Coronavirus: How Worried Should We Be?

March 1, 2020

 

The coronavirus outbreak originating in China, and now spreading around the world, has become an increasing concern. As of today, we have 68 confirmed cases in the United States, including our first death in Washington state in a 50-year old male with underlying health issues. On January 31st, the World Health Organization declared the virus a global health emergency. On February 25th, Dr Nancy Messonnier, director of the CDC’s National Center for Immunization and Respiratory Diseases told reporters, “It’s not so much a question of if this will happen anymore, but rather more of a question of exactly when this will happen.” We are likely poised at any moment for a rapid expansion of this novel coronavirus, currently named COVID-19, in a similar manner to Italy whose numbers recently shot up over a week-long period from 7 infected to over 1100.

I have been keeping an eye on the spread of the virus over the past few weeks, and gathered here some information that I hope might answer the following three questions: How worried should we be?
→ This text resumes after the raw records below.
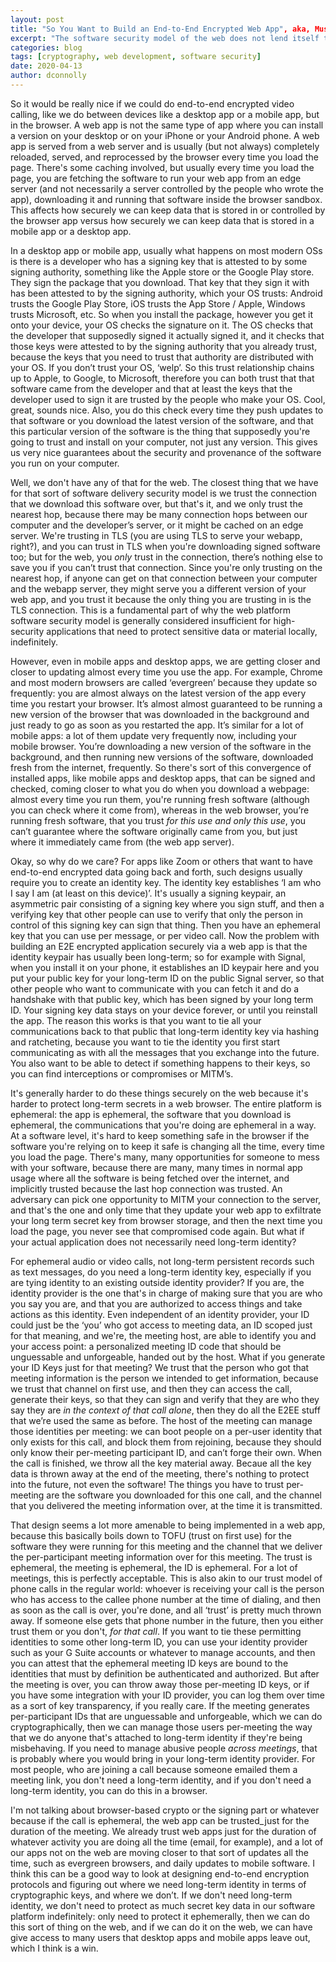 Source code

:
 ```yaml
---
layout: post
title: "So You Want to Build an End-to-End Encrypted Web App", aka, Musings on Long-term Identity
excerpt: "The software security model of the web does not lend itself to long term identities."
categories: blog
tags: [cryptography, web development, software security]
date: 2020-04-13
author: dconnolly
---
```



So it would be really nice if we could do end-to-end encrypted video calling, like we do between devices like a desktop app or a mobile app, but in the browser. A web app is not the same type of app where you can install a version on your desktop or on your iPhone or your Android phone. A web app is served from a web server and is usually (but not always) completely reloaded, served, and reprocessed by the browser every time you load the page. There's some caching involved, but usually every time you load the page, you are fetching the software to run your web app from an edge server (and not necessarily a server controlled by the people who wrote the app), downloading it and running that software inside the browser sandbox. This affects how securely we can keep data that is stored in or controlled by the browser app versus how securely we can keep data that is stored in a mobile app or a desktop app. 

In a desktop app or mobile app, usually what happens on most modern OSs is there is a developer who has a signing key that is attested to by some signing authority, something like the Apple store or the Google Play store. They sign the package that you download. That key that they sign it with has been attested to by the signing authority, which your OS trusts: Android trusts the Google Play Store, iOS trusts the App Store / Apple,  Windows trusts Microsoft, etc. So when you install the package, however you get it onto your device, your OS checks the signature on it. The OS checks that the developer that supposedly signed it actually signed it, and it checks that those keys were attested to by the signing authority that you already trust, because the keys that you need to trust that authority are distributed with your OS. If you don’t trust your OS, ‘welp’. So this trust relationship chains up to Apple, to Google, to Microsoft, therefore you can both trust that that software came from the developer and that at least the keys that the developer used to sign it are trusted by the people who make your OS. Cool, great, sounds nice. Also, you do this check every time they push updates to that software or you download the latest version of the software, and that this particular version of the software is the thing that supposedly you're going to trust and install on your computer, not just any version. This gives us very nice guarantees about the security and provenance of the software you run on your computer. 

Well, we don't have any of that for the web. The closest thing that we have for that sort of software delivery security model is we trust the connection that we download this software over, but that's it,  and we only trust the nearest hop, because there may be many connection hops between our computer and the developer’s server, or it might be cached on an edge server. We're trusting in TLS (you are using TLS to serve your webapp, right?), and you can trust in TLS when you're downloading signed software too; but for the web,  you _only_ trust in the connection, there’s nothing else to save you if you can’t trust that connection. Since you're only trusting on the nearest hop,  if anyone can get on that connection between your computer and the webapp server,  they might serve you a different version of your web app, and you trust it because the only thing you are trusting in is the TLS connection. This is a fundamental part of why the web platform software security model is generally considered insufficient for high-security applications that need to protect sensitive data or material locally, indefinitely.

However, even in mobile apps and desktop apps, we are getting closer and closer to updating almost every time you use the app. For example, Chrome and most modern browsers are called ‘evergreen’ because they update so frequently: you are almost always on the latest version of the app every time you restart your browser. It’s almost almost guaranteed to be running a new version of the browser that was downloaded in the background and just ready to go as soon as you restarted the app. It’s similar for a lot of mobile apps: a lot of them update very frequently now, including your mobile browser. You’re downloading a new version of the software in the background, and then running new versions of the software, downloaded fresh from the internet, frequently. So there's sort of this convergence of installed apps, like mobile apps and desktop apps, that can be signed and checked, coming closer to what you do when you download a webpage: almost every time you run them, you're running fresh software (although you can check where it come from), whereas in the web browser, you’re running fresh software, that you trust _for this use and only this use_, you can’t guarantee where the software originally came from you, but just where it immediately came from (the web app server).

Okay, so why do we care? For apps like Zoom or others that want to have end-to-end encrypted data going back and forth, such designs usually require you to create an identity key. The identity key establishes ‘I am who I say I am (at least on this device)’. It's usually a signing keypair, an asymmetric pair consisting of a signing key where you sign stuff, and then a verifying key that other people can use to verify that only the person in control of this signing key can sign that thing. Then you have an ephemeral key that you can use per message, or per video call. Now the problem with building an E2E encrypted application securely via a web app is that the identity keypair has usually been long-term; so for example with Signal, when you install it on your phone, it establishes an ID keypair here and you put your public key for your long-term ID on the public Signal server, so that other people who want to communicate with you can fetch it and do a handshake with that public key, which has been signed by your long term ID. Your signing key data stays on your device forever, or until you reinstall the app. The reason this works is that you want to tie all your communications back to that public that long-term identity key via hashing and ratcheting, because you want to tie the identity you first start communicating as with all the messages that you exchange into the future. You also want to be able to detect if something happens to their keys, so you can find interceptions or compromises or MITM’s.

It's generally harder to do these things securely on the web because it's harder to protect long-term secrets in a web browser. The entire platform is ephemeral: the app is ephemeral, the software that you download is ephemeral, the communications that you're doing are ephemeral in a way.  At a software level, it's hard to keep something safe in the browser if the software you're relying on to keep it safe is changing all the time, every time you load the page. There's many, many opportunities for someone to mess with your software, because there are many, many times in normal app usage where all the software is being fetched over the internet, and implicitly trusted because the last hop connection was trusted. An adversary can pick one opportunity to MITM your connection to the server, and that's the one and only time that they update your web app  to exfiltrate your long term secret key from browser storage, and then the next time you load the page, you never see that compromised code again. But what if your actual application does not necessarily need long-term identity? 

For ephemeral audio or video calls, not long-term persistent records such as text messages, do you need a long-term identity key, especially if you are tying identity to an existing outside identity provider? If you are, the identity provider is the one that's in charge of making sure that you are who you say you are, and that you are authorized to access things and take actions as this identity. Even independent of an identity provider, your ID could just be the ‘you’ who got access to meeting data, an ID scoped just for that meaning, and we're, the meeting host, are able to identify you and your access point: a personalized meeting ID code that should be unguessable and unforgeable, handed out by the host. What if you generate your ID Keys just for that meeting? We trust that the person who got that meeting information is the person we intended to get information, because we trust that channel on first use, and then they can access the call, generate their keys, so that they can sign and verify that they are who they say they are _in the context of that call alone_, then they do all the E2EE stuff that we’re used the same as before. The host of the meeting can manage those identities per meeting: we can boot people on a per-user identity that only exists for this call, and block them from rejoining, because they should only know their per-meeting participant ID, and can’t forge their own. When the call is finished, we throw all the key material away. Becaue all the key data is thrown away at the end of the meeting, there's nothing to protect into the future, not even the software! The things you have to trust per-meeting are the software you downloaded for this one call,  and the channel that you delivered the meeting information over, at the time it is transmitted.

That design seems a lot more amenable to being implemented in a web app, because this basically boils down to TOFU (trust on first use) for the software they were running for this meeting and the channel that we deliver the per-participant meeting information over for this meeting. The trust is ephemeral, the meeting is ephemeral, the ID is ephemeral. For a lot of meetings, this is perfectly acceptable. This is also akin to our trust model of phone calls in the regular world: whoever is receiving your call is the person who has access to the callee phone number at the time of dialing, and then as soon as the call is over, you're done, and all ‘trust’ is pretty much thrown away. If someone else gets that phone number in the future, then you either trust them or you don't, _for that call_. If you want to tie these permitting identities to some other long-term ID, you can use your identity provider such as your G Suite accounts or whatever to manage accounts, and then you can attest that the ephemeral meeting ID keys are bound to the identities that must by definition be authenticated and authorized. But after the meeting is over, you can throw away those per-meeting ID keys, or if you have some integration with your ID provider, you can log them over time as a sort of key transparency, if you really care. If the meeting generates per-participant IDs that are unguessable and unforgeable, which we can do cryptographically, then we can manage those users per-meeting the way that we do anyone that's attached to long-term identity if they're being misbehaving. If you need to manage abusive people _across meetings_, that is probably where you would bring in your long-term identity provider. For most people, who are joining a call because someone emailed them a meeting link, you don't need a long-term identity, and if you don't need a long-term identity, you can do this in a browser. 

I'm not talking about browser-based crypto or the signing part or whatever because if the call is ephemeral, the web app can be trusted_just for the duration of the meeting. We already trust web apps just for the duration of whatever activity you are doing all the time  (email, for example), and a lot of our apps not on the web are moving closer to that sort of updates all the time, such as evergreen browsers, and daily updates to mobile software. I think this can be a good way to look at designing end-to-end encryption protocols and figuring out where we need long-term identity in terms of cryptographic keys, and where we don’t. If we don't need long-term identity, we don't need to protect as much secret key data in our software platform indefinitely: only need to protect it ephemerally, then we can do this sort of thing on the web, and if we can do it on the web, we can have give access to many users that desktop apps and mobile apps leave out, which I think is a win.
What preparations can we make in the next days and weeks, as we watch the virus creep its way ever closer to where our families and communities reside? Are there ways that we can support our immune system and remedies we can have on hand that would be helpful to treat symptoms?
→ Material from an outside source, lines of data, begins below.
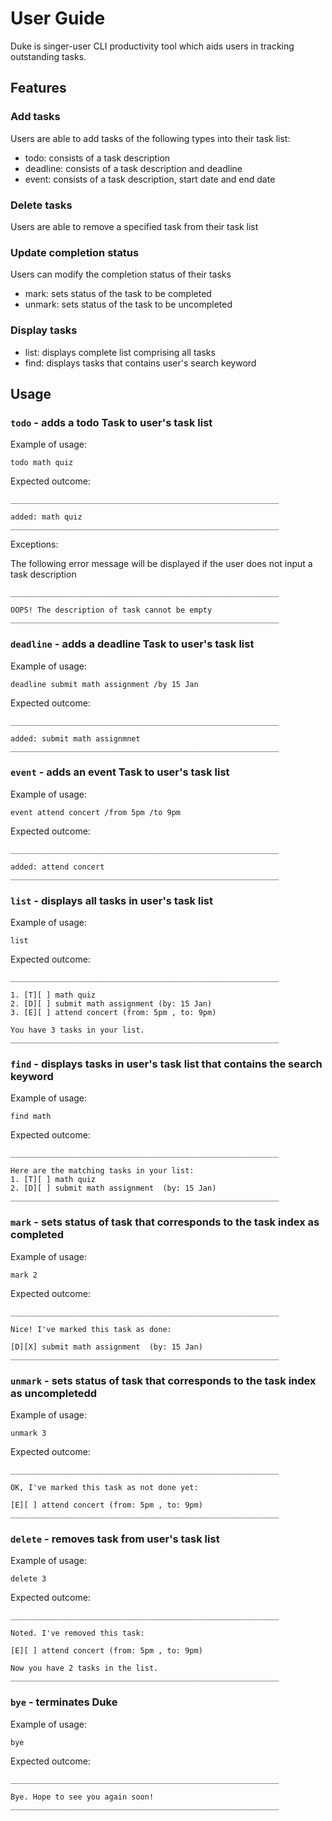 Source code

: # User Guide
Duke is singer-user CLI productivity tool which aids users in tracking outstanding tasks.

## Features 

### Add tasks

Users are able to add tasks of the following types into their task list:
- todo: consists of a task description
- deadline: consists of a task description and deadline
- event: consists of a task description, start date and end date

### Delete tasks 

Users are able to remove a specified task from their task list
### Update completion status

Users can modify the completion status of their tasks
- mark: sets status of the task to be completed
- unmark: sets status of the task to be uncompleted

### Display tasks

- list: displays complete list comprising all tasks
- find: displays tasks that contains user's search keyword
## Usage

### `todo` - adds a todo Task to user's task list

Example of usage: 

`todo math quiz`

Expected outcome:

```
____________________________________________________________ 

added: math quiz
____________________________________________________________ 

```
Exceptions:

The following error message will be displayed if the user does not input a task description

```
____________________________________________________________ 

OOPS! The description of task cannot be empty
____________________________________________________________ 

```
### `deadline` - adds a deadline Task to user's task list

Example of usage:

`deadline submit math assignment /by 15 Jan`

Expected outcome:

```
____________________________________________________________ 

added: submit math assignmnet
____________________________________________________________ 

```
### `event` - adds an event Task to user's task list

Example of usage:

`event attend concert /from 5pm /to 9pm`

Expected outcome:

```
____________________________________________________________ 

added: attend concert 
____________________________________________________________ 

```
### `list` - displays all tasks in user's task list

Example of usage:

`list`

Expected outcome:

```
____________________________________________________________ 

1. [T][ ] math quiz
2. [D][ ] submit math assignment (by: 15 Jan)
3. [E][ ] attend concert (from: 5pm , to: 9pm)

You have 3 tasks in your list.
____________________________________________________________ 

```
### `find` - displays tasks in user's task list that contains the search keyword

Example of usage:

`find math`

Expected outcome:

```
____________________________________________________________ 

Here are the matching tasks in your list:
1. [T][ ] math quiz
2. [D][ ] submit math assignment  (by: 15 Jan)
____________________________________________________________ 

```
### `mark` - sets status of task that corresponds to the task index as completed

Example of usage:

`mark 2`

Expected outcome:

```
____________________________________________________________ 

Nice! I've marked this task as done:

[D][X] submit math assignment  (by: 15 Jan)
____________________________________________________________ 

```
### `unmark` - sets status of task that corresponds to the task index as uncompletedd

Example of usage:

`unmark 3`

Expected outcome:

```
____________________________________________________________ 

OK, I've marked this task as not done yet: 

[E][ ] attend concert (from: 5pm , to: 9pm)
____________________________________________________________ 

```
### `delete` - removes task from user's task list

Example of usage:

`delete 3`

Expected outcome:

```
____________________________________________________________ 

Noted. I've removed this task: 

[E][ ] attend concert (from: 5pm , to: 9pm)

Now you have 2 tasks in the list.
____________________________________________________________ 

```
### `bye` - terminates Duke

Example of usage:

`bye`

Expected outcome:

```
____________________________________________________________ 

Bye. Hope to see you again soon! 
____________________________________________________________ 

```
Addressing the last question, I wanted to particularly highlight in this article how effective Chinese herbal formulas can be in treating all phases of viral illness, and share with you some of the strategies being used currently in China. In fact, as of February 10th, The Chinese government announced that all patients with confirmed COVID-19 infection in Wuhan are to use Chinese herbal medicine in combination with Western medicine. Currently doctors of both Western and Chinese medicine are collaborating to treat symptoms, and results reported from Wuhan have been promising (see Resources). We heard similar reports after the SARS epidemic in 2003.
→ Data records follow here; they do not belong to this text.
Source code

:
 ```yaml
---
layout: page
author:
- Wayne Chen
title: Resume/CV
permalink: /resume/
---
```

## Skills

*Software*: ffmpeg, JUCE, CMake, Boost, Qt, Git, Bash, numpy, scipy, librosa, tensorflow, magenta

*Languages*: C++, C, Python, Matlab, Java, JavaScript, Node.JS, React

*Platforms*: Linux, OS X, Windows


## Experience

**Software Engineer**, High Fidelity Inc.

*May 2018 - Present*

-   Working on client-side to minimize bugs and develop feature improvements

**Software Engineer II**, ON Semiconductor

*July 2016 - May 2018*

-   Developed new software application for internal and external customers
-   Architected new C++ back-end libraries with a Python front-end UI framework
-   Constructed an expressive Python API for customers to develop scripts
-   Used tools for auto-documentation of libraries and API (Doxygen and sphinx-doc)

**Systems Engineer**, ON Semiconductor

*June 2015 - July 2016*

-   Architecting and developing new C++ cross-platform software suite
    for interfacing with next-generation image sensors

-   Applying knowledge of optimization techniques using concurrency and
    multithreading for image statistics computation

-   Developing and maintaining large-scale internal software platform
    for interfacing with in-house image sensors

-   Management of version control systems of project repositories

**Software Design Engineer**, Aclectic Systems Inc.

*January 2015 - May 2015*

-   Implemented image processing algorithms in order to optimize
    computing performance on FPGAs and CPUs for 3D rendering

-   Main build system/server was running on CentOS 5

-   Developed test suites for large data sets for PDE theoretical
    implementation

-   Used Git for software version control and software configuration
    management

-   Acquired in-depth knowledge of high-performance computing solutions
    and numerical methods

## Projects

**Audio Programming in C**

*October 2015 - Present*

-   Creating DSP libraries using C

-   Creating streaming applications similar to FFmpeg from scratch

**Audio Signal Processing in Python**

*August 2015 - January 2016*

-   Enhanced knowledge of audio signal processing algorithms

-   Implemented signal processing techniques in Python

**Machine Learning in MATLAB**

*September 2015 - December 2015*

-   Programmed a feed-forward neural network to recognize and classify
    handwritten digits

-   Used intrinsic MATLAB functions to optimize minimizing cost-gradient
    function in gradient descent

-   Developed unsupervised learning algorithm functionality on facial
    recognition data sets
As a long time Chinese herbal practitioner, I have used herbs over and over again to treat viral symptoms, and in my family we have avoided the use of antibiotics for many years. Chinese herbs can be particularly effective for managing respiratory symptoms such as those predominant in the previous SARS and current COVID-19 infections. However, they must be used correctly; formulas must be modified with a change in symptoms, and ideally should be delivered under the care of a qualified Chinese herbalist. But before we talk herbs, let’s address the first two questions.

How worried should we be?

As of today, February 29, 2019, according to official reports there are over 79,000 cases in China, with over 2800 deaths and almost 40,000 recoveries (see Resources). The virus has spread to 46 countries, with China, South Korea, Italy, Japan, and Iran being the hardest hit, but with overall fatalities low at this point. The virus appears to be highly contagious, but with a fatality rate not much higher than the flu. In fact, a recent study posted on February 9th that looked at 1099 patients from 552 hospitals in 31 Chinese provinces showed only a 5% ICU admission rate, and a 1.36% death rate--the equivalent of 1.36 deaths per 100 people with the infection (see Resources). We can compare this to the average fatality rate from influenza at 0.1%, or 1 death per 1000 people.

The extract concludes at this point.